> [Problem] Set down every record once more, exactly as given.
______
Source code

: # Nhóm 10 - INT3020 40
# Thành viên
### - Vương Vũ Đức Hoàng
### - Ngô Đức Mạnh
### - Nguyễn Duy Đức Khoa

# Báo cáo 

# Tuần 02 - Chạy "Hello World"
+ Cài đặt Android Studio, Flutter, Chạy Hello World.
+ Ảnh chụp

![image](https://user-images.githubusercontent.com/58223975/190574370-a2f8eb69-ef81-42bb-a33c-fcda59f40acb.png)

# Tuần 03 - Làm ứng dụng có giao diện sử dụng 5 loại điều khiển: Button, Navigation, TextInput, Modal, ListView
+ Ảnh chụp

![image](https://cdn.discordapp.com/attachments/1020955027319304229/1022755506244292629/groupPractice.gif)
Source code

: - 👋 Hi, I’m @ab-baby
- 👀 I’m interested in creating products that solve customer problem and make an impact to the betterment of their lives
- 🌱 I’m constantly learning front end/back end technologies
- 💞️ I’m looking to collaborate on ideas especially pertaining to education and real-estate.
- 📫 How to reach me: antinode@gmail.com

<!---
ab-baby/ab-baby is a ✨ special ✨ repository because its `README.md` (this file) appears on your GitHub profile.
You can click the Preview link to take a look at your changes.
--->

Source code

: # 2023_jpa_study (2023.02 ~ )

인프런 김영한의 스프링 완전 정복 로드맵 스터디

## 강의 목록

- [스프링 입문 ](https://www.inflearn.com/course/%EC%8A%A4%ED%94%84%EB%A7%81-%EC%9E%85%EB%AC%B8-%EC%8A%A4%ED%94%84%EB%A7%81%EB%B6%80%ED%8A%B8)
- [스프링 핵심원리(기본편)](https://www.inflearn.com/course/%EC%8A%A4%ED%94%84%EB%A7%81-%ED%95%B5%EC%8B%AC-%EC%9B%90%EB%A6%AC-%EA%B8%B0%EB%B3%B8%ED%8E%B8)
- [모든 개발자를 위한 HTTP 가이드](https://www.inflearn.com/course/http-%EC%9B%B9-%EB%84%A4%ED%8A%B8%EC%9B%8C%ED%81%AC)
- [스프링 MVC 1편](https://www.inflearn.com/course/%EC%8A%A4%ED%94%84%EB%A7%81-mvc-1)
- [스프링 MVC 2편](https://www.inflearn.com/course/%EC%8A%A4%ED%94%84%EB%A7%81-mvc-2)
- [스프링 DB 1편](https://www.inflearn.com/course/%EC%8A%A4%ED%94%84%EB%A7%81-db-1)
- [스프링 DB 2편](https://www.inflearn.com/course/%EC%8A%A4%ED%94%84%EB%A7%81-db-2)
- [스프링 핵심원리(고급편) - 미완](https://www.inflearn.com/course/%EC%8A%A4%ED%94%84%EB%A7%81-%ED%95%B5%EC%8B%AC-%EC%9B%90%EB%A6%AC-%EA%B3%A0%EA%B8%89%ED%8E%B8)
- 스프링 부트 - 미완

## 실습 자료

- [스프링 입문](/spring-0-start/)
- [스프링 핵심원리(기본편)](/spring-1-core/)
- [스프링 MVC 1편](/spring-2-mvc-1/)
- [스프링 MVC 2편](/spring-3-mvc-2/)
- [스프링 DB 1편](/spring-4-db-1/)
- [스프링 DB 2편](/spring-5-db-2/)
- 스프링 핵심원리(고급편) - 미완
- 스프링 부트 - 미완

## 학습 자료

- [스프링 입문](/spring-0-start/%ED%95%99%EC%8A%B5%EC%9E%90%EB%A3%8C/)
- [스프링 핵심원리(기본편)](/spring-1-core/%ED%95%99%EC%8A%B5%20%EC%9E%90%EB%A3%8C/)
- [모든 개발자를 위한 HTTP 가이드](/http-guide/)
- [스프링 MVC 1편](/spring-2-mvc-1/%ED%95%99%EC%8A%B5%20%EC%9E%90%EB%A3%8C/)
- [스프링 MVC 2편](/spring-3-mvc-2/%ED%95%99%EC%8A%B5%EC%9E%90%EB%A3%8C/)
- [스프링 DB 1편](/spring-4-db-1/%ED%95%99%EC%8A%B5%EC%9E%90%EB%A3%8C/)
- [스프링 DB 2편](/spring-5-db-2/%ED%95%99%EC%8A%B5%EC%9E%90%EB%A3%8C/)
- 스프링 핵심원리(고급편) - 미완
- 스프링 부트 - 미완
______
> [Answer to this task]
Source code

: # Nhóm 10 - INT3020 40
# Thành viên
### - Vương Vũ Đức Hoàng
### - Ngô Đức Mạnh
### - Nguyễn Duy Đức Khoa

# Báo cáo 

# Tuần 02 - Chạy "Hello World"
+ Cài đặt Android Studio, Flutter, Chạy Hello World.
+ Ảnh chụp

![image](https://user-images.githubusercontent.com/58223975/190574370-a2f8eb69-ef81-42bb-a33c-fcda59f40acb.png)

# Tuần 03 - Làm ứng dụng có giao diện sử dụng 5 loại điều khiển: Button, Navigation, TextInput, Modal, ListView
+ Ảnh chụp

![image](https://cdn.discordapp.com/attachments/1020955027319304229/1022755506244292629/groupPractice.gif)
Source code

: - 👋 Hi, I’m @ab-baby
- 👀 I’m interested in creating products that solve customer problem and make an impact to the betterment of their lives
- 🌱 I’m constantly learning front end/back end technologies
- 💞️ I’m looking to collaborate on ideas especially pertaining to education and real-estate.
- 📫 How to reach me: antinode@gmail.com

<!---
ab-baby/ab-baby is a ✨ special ✨ repository because its `README.md` (this file) appears on your GitHub profile.
You can click the Preview link to take a look at your changes.
--->

Source code

: # 2023_jpa_study (2023.02 ~ )

인프런 김영한의 스프링 완전 정복 로드맵 스터디

## 강의 목록

- [스프링 입문 ](https://www.inflearn.com/course/%EC%8A%A4%ED%94%84%EB%A7%81-%EC%9E%85%EB%AC%B8-%EC%8A%A4%ED%94%84%EB%A7%81%EB%B6%80%ED%8A%B8)
- [스프링 핵심원리(기본편)](https://www.inflearn.com/course/%EC%8A%A4%ED%94%84%EB%A7%81-%ED%95%B5%EC%8B%AC-%EC%9B%90%EB%A6%AC-%EA%B8%B0%EB%B3%B8%ED%8E%B8)
- [모든 개발자를 위한 HTTP 가이드](https://www.inflearn.com/course/http-%EC%9B%B9-%EB%84%A4%ED%8A%B8%EC%9B%8C%ED%81%AC)
- [스프링 MVC 1편](https://www.inflearn.com/course/%EC%8A%A4%ED%94%84%EB%A7%81-mvc-1)
- [스프링 MVC 2편](https://www.inflearn.com/course/%EC%8A%A4%ED%94%84%EB%A7%81-mvc-2)
- [스프링 DB 1편](https://www.inflearn.com/course/%EC%8A%A4%ED%94%84%EB%A7%81-db-1)
- [스프링 DB 2편](https://www.inflearn.com/course/%EC%8A%A4%ED%94%84%EB%A7%81-db-2)
- [스프링 핵심원리(고급편) - 미완](https://www.inflearn.com/course/%EC%8A%A4%ED%94%84%EB%A7%81-%ED%95%B5%EC%8B%AC-%EC%9B%90%EB%A6%AC-%EA%B3%A0%EA%B8%89%ED%8E%B8)
- 스프링 부트 - 미완

## 실습 자료

- [스프링 입문](/spring-0-start/)
- [스프링 핵심원리(기본편)](/spring-1-core/)
- [스프링 MVC 1편](/spring-2-mvc-1/)
- [스프링 MVC 2편](/spring-3-mvc-2/)
- [스프링 DB 1편](/spring-4-db-1/)
- [스프링 DB 2편](/spring-5-db-2/)
- 스프링 핵심원리(고급편) - 미완
- 스프링 부트 - 미완

## 학습 자료

- [스프링 입문](/spring-0-start/%ED%95%99%EC%8A%B5%EC%9E%90%EB%A3%8C/)
- [스프링 핵심원리(기본편)](/spring-1-core/%ED%95%99%EC%8A%B5%20%EC%9E%90%EB%A3%8C/)
- [모든 개발자를 위한 HTTP 가이드](/http-guide/)
- [스프링 MVC 1편](/spring-2-mvc-1/%ED%95%99%EC%8A%B5%20%EC%9E%90%EB%A3%8C/)
- [스프링 MVC 2편](/spring-3-mvc-2/%ED%95%99%EC%8A%B5%EC%9E%90%EB%A3%8C/)
- [스프링 DB 1편](/spring-4-db-1/%ED%95%99%EC%8A%B5%EC%9E%90%EB%A3%8C/)
- [스프링 DB 2편](/spring-5-db-2/%ED%95%99%EC%8A%B5%EC%9E%90%EB%A3%8C/)
- 스프링 핵심원리(고급편) - 미완
- 스프링 부트 - 미완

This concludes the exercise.